In Depth: Checking your Google footprint isn't just idle egotism

August 14th 2010 | Tell us what you think [ 3 comments ]

trackur

Trackur makes it easy to search for key terms such as your name or the name of your company

You might not realise it yet, but you're a brand. All this time you've been walking and talking and posting on the internet, thinking you were a person, when you've been a brand all along. Who'd have thought it?

All of your activities have been contributing to the brand, building a profile for it and even advertising it.

Why is it important to think of yourself as a brand? Because as information about individuals becomes increasingly available online, you want to make sure that information is not only accurate but also positive and succinct.

For example, this weekend I arrived early to meet a friend at his friend's house. I didn't know this friend of a friend, so on my way there I Googled him. I found that I was already following him on Twitter and discovered his blog, the company he worked for, his Facebook page, his Flickr account and so on. In 10 minutes, I thought I had a pretty good profile of his interests (cats, anime, politics) and personality (funny, busybody).

However, if I'd been really committed, I could have found all sorts of information. Deep Googling of my own name threw up fan-fiction from a magazine forum I used to work on, as well as some gadget fanboys threatening violence against my person for underscoring one of their preferred devices five years ago.

It wouldn't be good for a future employer to see that as one of my main hits, but thanks to good profile management and search engine optimisation, it's buried deep in Google's archive.

What differentiates your brand from you, the person? Well, everything you do as a person can contribute to the brand, but it shouldn't necessarily. Many other people can contribute to the brand, too – sometimes unconsciously, sometimes negatively.

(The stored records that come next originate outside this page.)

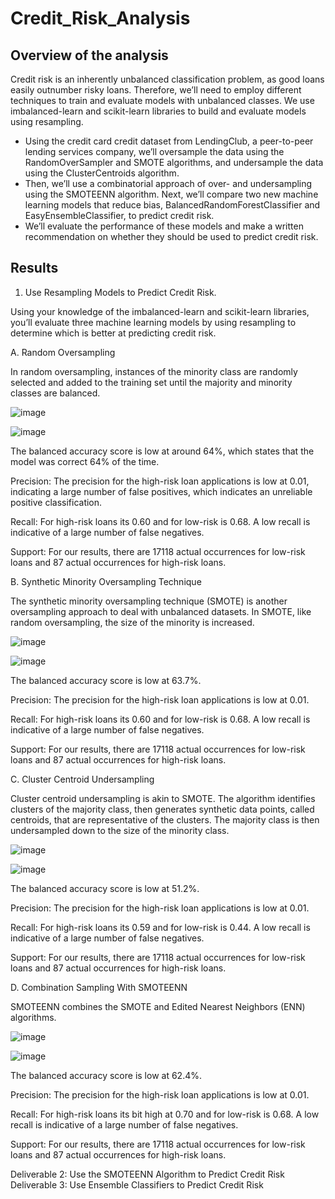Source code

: # Credit_Risk_Analysis

## Overview of the analysis

Credit risk is an inherently unbalanced classification problem, as good loans easily outnumber risky loans. Therefore, we’ll need to employ different techniques to train and evaluate models with unbalanced classes. We use imbalanced-learn and scikit-learn libraries to build and evaluate models using resampling.

* Using the credit card credit dataset from LendingClub, a peer-to-peer lending services company, we’ll oversample the data using the RandomOverSampler and SMOTE algorithms, and undersample the data using the ClusterCentroids algorithm. 
* Then, we’ll use a combinatorial approach of over- and undersampling using the SMOTEENN algorithm. Next, we’ll compare two new machine learning models that reduce bias,
BalancedRandomForestClassifier and EasyEnsembleClassifier, to predict credit risk. 
* We’ll evaluate the performance of these models and make a written recommendation on whether they should be used to predict credit risk.

## Results

1. Use Resampling Models to Predict Credit Risk.

Using your knowledge of the imbalanced-learn and scikit-learn libraries, you’ll evaluate three machine learning models by using resampling to determine which is better at predicting credit risk.

A. Random Oversampling

In random oversampling, instances of the minority class are randomly selected and added to the training set until the majority and minority classes are balanced.

![image](https://user-images.githubusercontent.com/111020934/206120634-a4e23de6-6a6b-4604-990d-713e74f32d8b.png)

![image](https://user-images.githubusercontent.com/111020934/206120702-20d91071-a4db-45f3-901d-832b10d6d939.png)

The balanced accuracy score is low at around 64%, which states that the model was correct 64% of the time.

Precision: The precision for the high-risk loan applications is low at 0.01, indicating a large number of false positives, which indicates an unreliable positive classification.

Recall:  For high-risk loans its 0.60 and for low-risk is 0.68. A low recall is indicative of a large number of false negatives.

Support: For our results, there are 17118 actual occurrences for low-risk loans and 87 actual occurrences for high-risk loans.

B. Synthetic Minority Oversampling Technique

The synthetic minority oversampling technique (SMOTE) is another oversampling approach to deal with unbalanced datasets. In SMOTE, like random oversampling, the size of the minority is increased.

![image](https://user-images.githubusercontent.com/111020934/206322763-25640125-3afc-46e2-aa6c-a5a8732a6eec.png)

![image](https://user-images.githubusercontent.com/111020934/206322818-fe69020e-da67-46d3-af89-6f1dc24f8347.png)

The balanced accuracy score is low at 63.7%.

Precision: The precision for the high-risk loan applications is low at 0.01.

Recall:  For high-risk loans its 0.60 and for low-risk is 0.68. A low recall is indicative of a large number of false negatives.

Support: For our results, there are 17118 actual occurrences for low-risk loans and 87 actual occurrences for high-risk loans.

C. Cluster Centroid Undersampling

Cluster centroid undersampling is akin to SMOTE. The algorithm identifies clusters of the majority class, then generates synthetic data points, called centroids, that are representative of the clusters. The majority class is then undersampled down to the size of the minority class.

![image](https://user-images.githubusercontent.com/111020934/206323988-3dbd95bc-4b57-4df1-9618-e3fc18e71e8e.png)

![image](https://user-images.githubusercontent.com/111020934/206324051-16793188-08e7-4b06-9a61-8e9c5f922e82.png)

The balanced accuracy score is low at 51.2%.

Precision: The precision for the high-risk loan applications is low at 0.01.

Recall:  For high-risk loans its 0.59 and for low-risk is 0.44. A low recall is indicative of a large number of false negatives.

Support: For our results, there are 17118 actual occurrences for low-risk loans and 87 actual occurrences for high-risk loans.

D. Combination Sampling With SMOTEENN

SMOTEENN combines the SMOTE and Edited Nearest Neighbors (ENN) algorithms. 

![image](https://user-images.githubusercontent.com/111020934/206324594-a9e62b31-e86a-4c8f-b53e-5af1465177b2.png)

![image](https://user-images.githubusercontent.com/111020934/206324674-906b7e40-7a26-4860-a47e-ca4132d8edca.png)

The balanced accuracy score is low at 62.4%.

Precision: The precision for the high-risk loan applications is low at 0.01.

Recall:  For high-risk loans its bit high at 0.70 and for low-risk is 0.68. A low recall is indicative of a large number of false negatives.

Support: For our results, there are 17118 actual occurrences for low-risk loans and 87 actual occurrences for high-risk loans.


Deliverable 2: Use the SMOTEENN Algorithm to Predict Credit Risk
Deliverable 3: Use Ensemble Classifiers to Predict Credit Risk
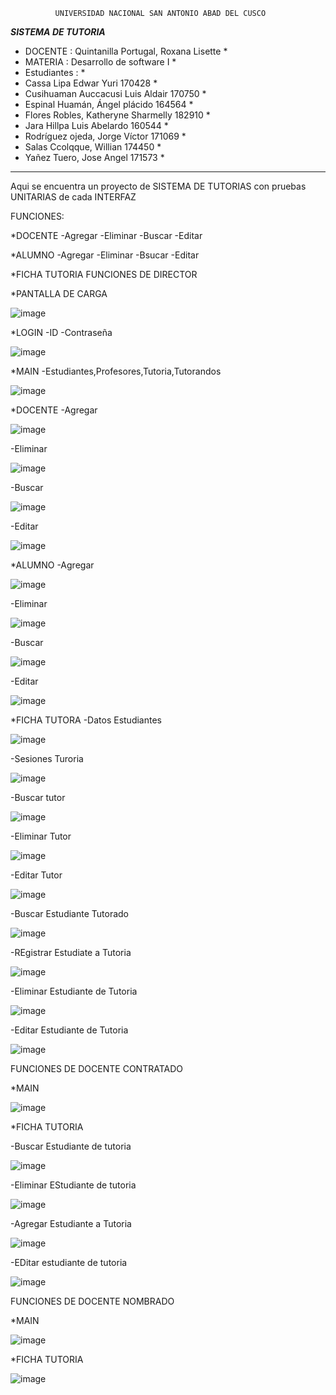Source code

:               UNIVERSIDAD NACIONAL SAN ANTONIO ABAD DEL CUSCO
*****************************SISTEMA DE TUTORIA*****************************
* DOCENTE     :                 Quintanilla Portugal, Roxana Lisette       * 
* MATERIA     :                 Desarrollo de software I	                 *
* Estudiantes :                                                            *
* Cassa Lipa Edwar Yuri					            170428                         *
* Cusihuaman Auccacusi Luis Aldair				  170750                         *
* Espinal Huamán, Ángel plácido				      164564                         *
* Flores Robles, Katheryne Sharmelly 				182910                         *
* Jara Hillpa Luis Abelardo					        160544                         *                      
* Rodríguez ojeda, Jorge Víctor				      171069                         *
* Salas Ccolqque, Willian					          174450                         *                       
* Yañez Tuero, Jose Angel					          171573                         *
****************************************************************************
Aqui se encuentra un proyecto de SISTEMA DE TUTORIAS  con pruebas UNITARIAS de cada INTERFAZ


FUNCIONES:

*DOCENTE
 -Agregar
 -Eliminar
 -Buscar
 -Editar
 
*ALUMNO
 -Agregar
 -Eliminar
 -Bsucar
 -Editar
 
*FICHA TUTORIA
 FUNCIONES DE DIRECTOR

*PANTALLA DE CARGA

![image](https://user-images.githubusercontent.com/72510761/134270280-8f861799-6c76-472c-b913-72087230ff47.png)

*LOGIN
 -ID
 -Contraseña
 
 ![image](https://user-images.githubusercontent.com/72510761/134268813-aab404af-c004-47ec-97fa-3d3af6cb6710.png)


*MAIN
 -Estudiantes,Profesores,Tutoria,Tutorandos
 
 ![image](https://user-images.githubusercontent.com/72510761/134386280-19458fe4-44e0-4f37-86be-5a1ff68de766.png)



*DOCENTE
 -Agregar
 
 ![image](https://user-images.githubusercontent.com/72510761/134269074-3b518055-38c0-42ed-a93d-530fe603bdae.png)


 -Eliminar
 
 ![image](https://user-images.githubusercontent.com/72510761/134269136-e7306ef4-b7d3-4401-957f-d5ce7df51ae7.png)

 -Buscar
 
 ![image](https://user-images.githubusercontent.com/72510761/134269245-ef81024f-bfdd-400a-890b-1e07b73b0985.png)
 
 -Editar
 
 ![image](https://user-images.githubusercontent.com/72510761/134269175-88db852d-2c0d-4aa2-9b84-c12f503004a6.png)

*ALUMNO
 -Agregar
 
 ![image](https://user-images.githubusercontent.com/72510761/134269289-53a518bc-be44-47ca-8f6f-1097ac9afb8d.png)

 -Eliminar
 
 ![image](https://user-images.githubusercontent.com/72510761/134269333-b9896a3c-75c1-4c9b-b721-f0f5339f54fb.png)

 -Buscar
 
 ![image](https://user-images.githubusercontent.com/72510761/134269384-59f9c302-55df-4909-bbcc-2255399f9deb.png)

 -Editar
 
 ![image](https://user-images.githubusercontent.com/72510761/134269420-6d5a9da3-dda1-4565-9efd-d0027d841802.png)

*FICHA TUTORA
 -Datos Estudiantes
 
![image](https://user-images.githubusercontent.com/72510761/134269540-a41c1b4f-71b8-4943-a8d2-4562687db12c.png)

-Sesiones Turoria
 
![image](https://user-images.githubusercontent.com/72510761/134269585-339790e6-1e40-45fe-bfb4-ec224e9a9d29.png)

 -Buscar tutor
 
 ![image](https://user-images.githubusercontent.com/72510761/134269643-ca476b0b-0007-4685-9125-10c88903b0b3.png)

 -Eliminar Tutor
 
 ![image](https://user-images.githubusercontent.com/72510761/134269754-ee55384e-c88e-4666-8dda-417d0cbf5382.png)

 -Editar Tutor
 
 ![image](https://user-images.githubusercontent.com/72510761/134269805-e065e692-e746-44dd-875e-e0cea41ac35c.png)

 
 -Buscar Estudiante Tutorado
 
 ![image](https://user-images.githubusercontent.com/72510761/134269847-185bc3e2-687c-4115-a579-6670f9850285.png)


 -REgistrar Estudiate a Tutoria
 
 ![image](https://user-images.githubusercontent.com/72510761/134269929-db44e01f-d7cf-4527-9f91-70c8fa5bfbc5.png)

 -Eliminar Estudiante de Tutoria
 
 ![image](https://user-images.githubusercontent.com/72510761/134270005-07e7fd46-e8ac-41ed-a3ef-cdfb31275ff7.png)

 -Editar Estudiante  de Tutoria
 
 ![image](https://user-images.githubusercontent.com/72510761/134270054-78b5e51f-07ed-413f-9581-f34107cd5de6.png)

 
 

 FUNCIONES DE DOCENTE CONTRATADO
 
 *MAIN
 
 ![image](https://user-images.githubusercontent.com/72510761/134270938-c753eb9b-d34f-4af7-93b4-fd536e2d4b71.png)

*FICHA TUTORIA

 -Buscar Estudiante de tutoria
 
![image](https://user-images.githubusercontent.com/72510761/134270996-3af7bf62-c054-4704-b946-58e04d5f85d5.png)

 -Eliminar EStudiante de tutoria
 
 ![image](https://user-images.githubusercontent.com/72510761/134271236-4595edef-58f2-45fd-b0f4-f8d5bb4aab85.png)

 -Agregar Estudiante a Tutoria
 
 ![image](https://user-images.githubusercontent.com/72510761/134271292-b8b731c0-730c-4607-863d-edda426eaf72.png)

 -EDitar estudiante de tutoria
 
 ![image](https://user-images.githubusercontent.com/72510761/134271328-d2a188fb-56fd-4e56-99c2-f58c20b7ff17.png)


FUNCIONES DE DOCENTE NOMBRADO
 
 *MAIN
 
 ![image](https://user-images.githubusercontent.com/72510761/134271487-c3acf715-840a-4a86-949a-c55ce6ab793f.png)

 *FICHA TUTORIA
 
 ![image](https://user-images.githubusercontent.com/72510761/134271544-5ac43dda-3d00-477b-99c0-0869fa6ead7f.png)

All the data and media that we're generating and adding to the internet and social networks is part of this database, and additions are increasingly automated (location tracking on Latitude or Gowalla, media tracking on LibraryThing, LoveFilm or Raptr) so there's a need for effective filters to reveal where important events have occurred and manage their impact.

Media and social monitoring is about tracking any brand across all media. Simply put, it's about making sure you hear everything important that people are saying about your brand, and filtering out the noise, the incorrect results and the homonyms so you can reach out to the positive and negative people out there – to reward the friendly and correct the unfriendly.

Radian 2

It can vary from simple, free tools such as Google Alerts to complicated expensive tools such as Radian6.

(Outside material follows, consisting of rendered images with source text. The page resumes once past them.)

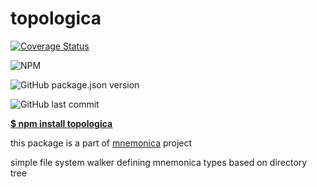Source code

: # topologica

[![Coverage Status](https://coveralls.io/repos/github/mythographica/topologica/badge.svg?branch=main)](https://coveralls.io/github/mythographica/topologica?branch=main)

![NPM](https://img.shields.io/npm/l/@mnemonica/topologica)

![GitHub package.json version](https://img.shields.io/github/package-json/v/mythographica/topologica)

![GitHub last commit](https://img.shields.io/github/last-commit/mythographica/topologica)

[**$ npm install <u>topologica</u>**](https://www.npmjs.com/package/@mnemonica/topologica)



this package is a part of [mnemonica](https://www.npmjs.com/package/mnemonica) project

simple file system walker defining mnemonica types based on directory tree

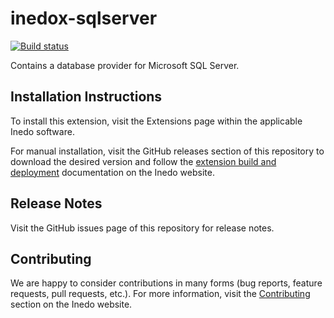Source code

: # inedox-sqlserver

[![Build status](https://ci.appveyor.com/api/projects/status/62tyjanu05ml1a86/branch/master?svg=true)](https://ci.appveyor.com/project/Inedo/inedox-sqlserver/branch/master)

Contains a database provider for Microsoft SQL Server.

## Installation Instructions

To install this extension, visit the Extensions page within the applicable Inedo software.

For manual installation, visit the GitHub releases section of this repository to download the desired version and follow the [extension build and deployment](https://inedo.com/support/documentation/various/inedo-sdk/creating#building-deploying) documentation on the Inedo website.

## Release Notes

Visit the GitHub issues page of this repository for release notes.

## Contributing

We are happy to consider contributions in many forms (bug reports, feature requests, pull requests, etc.). For more information, visit the [Contributing](https://inedo.com/open/contributing) section on the Inedo website.
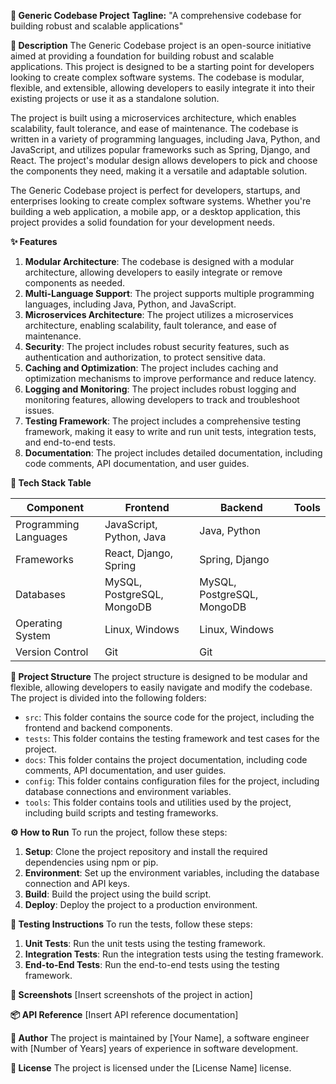 **🚀 Generic Codebase Project**
**Tagline:** "A comprehensive codebase for building robust and scalable applications"

**📖 Description**
The Generic Codebase project is an open-source initiative aimed at providing a foundation for building robust and scalable applications. This project is designed to be a starting point for developers looking to create complex software systems. The codebase is modular, flexible, and extensible, allowing developers to easily integrate it into their existing projects or use it as a standalone solution.

The project is built using a microservices architecture, which enables scalability, fault tolerance, and ease of maintenance. The codebase is written in a variety of programming languages, including Java, Python, and JavaScript, and utilizes popular frameworks such as Spring, Django, and React. The project's modular design allows developers to pick and choose the components they need, making it a versatile and adaptable solution.

The Generic Codebase project is perfect for developers, startups, and enterprises looking to create complex software systems. Whether you're building a web application, a mobile app, or a desktop application, this project provides a solid foundation for your development needs.

**✨ Features**

1. **Modular Architecture**: The codebase is designed with a modular architecture, allowing developers to easily integrate or remove components as needed.
2. **Multi-Language Support**: The project supports multiple programming languages, including Java, Python, and JavaScript.
3. **Microservices Architecture**: The project utilizes a microservices architecture, enabling scalability, fault tolerance, and ease of maintenance.
4. **Security**: The project includes robust security features, such as authentication and authorization, to protect sensitive data.
5. **Caching and Optimization**: The project includes caching and optimization mechanisms to improve performance and reduce latency.
6. **Logging and Monitoring**: The project includes robust logging and monitoring features, allowing developers to track and troubleshoot issues.
7. **Testing Framework**: The project includes a comprehensive testing framework, making it easy to write and run unit tests, integration tests, and end-to-end tests.
8. **Documentation**: The project includes detailed documentation, including code comments, API documentation, and user guides.

**🧰 Tech Stack Table**

| Component | Frontend | Backend | Tools |
| --- | --- | --- | --- |
| Programming Languages | JavaScript, Python, Java | Java, Python |  |
| Frameworks | React, Django, Spring | Spring, Django |  |
| Databases | MySQL, PostgreSQL, MongoDB | MySQL, PostgreSQL, MongoDB |  |
| Operating System | Linux, Windows | Linux, Windows |  |
| Version Control | Git | Git |  |

**📁 Project Structure**
The project structure is designed to be modular and flexible, allowing developers to easily navigate and modify the codebase. The project is divided into the following folders:

* `src`: This folder contains the source code for the project, including the frontend and backend components.
* `tests`: This folder contains the testing framework and test cases for the project.
* `docs`: This folder contains the project documentation, including code comments, API documentation, and user guides.
* `config`: This folder contains configuration files for the project, including database connections and environment variables.
* `tools`: This folder contains tools and utilities used by the project, including build scripts and testing frameworks.

**⚙️ How to Run**
To run the project, follow these steps:

1. **Setup**: Clone the project repository and install the required dependencies using npm or pip.
2. **Environment**: Set up the environment variables, including the database connection and API keys.
3. **Build**: Build the project using the build script.
4. **Deploy**: Deploy the project to a production environment.

**🧪 Testing Instructions**
To run the tests, follow these steps:

1. **Unit Tests**: Run the unit tests using the testing framework.
2. **Integration Tests**: Run the integration tests using the testing framework.
3. **End-to-End Tests**: Run the end-to-end tests using the testing framework.

**📸 Screenshots**
[Insert screenshots of the project in action]

**📦 API Reference**
[Insert API reference documentation]

**👤 Author**
The project is maintained by [Your Name], a software engineer with [Number of Years] years of experience in software development.

**📝 License**
The project is licensed under the [License Name] license.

Egosurfing – the act of searching for your own name – is therefore little different to standard media monitoring. The only real difference is your lack of resources – most of us aren't going to spend our entire salary on a Nielsen BuzzMetrics subscription. Nor are we going to have the time or the staff to set up and maintain a complicated monitoring tool. We just need something quick and dirty to sort the wheat from the chaff.

Taking this into consideration, we've picked four products that enable you to track your online profile. We've had Radian6 recommended to us by no less than Microsoft's Internet Marketing department, so we've included it here even though it's high-end stuff.

Google Alerts is a no-brainer because it's free and simple. Finally, Social Mention and Trackur offer easy social media monitoring. There are several tools we would have liked to examine, but which were too niche for our deliberately wide-ranging test.

Technorati is an older tool that only rates blogs and uses a fairly arbitrary metric. Blog Pulse is similarly blog-focused, but more up-to-date. Board Reader, as you might guess, tracks message boards and forums. Scoutlabs and SM2 are similar to Radian6, but Scoutlabs is cheaper and lighter on features, whereas SM2 is more useful for PR and marketing. AlertRank sorts your Google Alerts for you and is also free, so we've included it under Google Alerts.

Google alerts 2

Almost all of these, and the products on test, output RSS feeds. Put these into a feed reader and you've got a bespoke social media tracker – if you're willing to take the time to configure it.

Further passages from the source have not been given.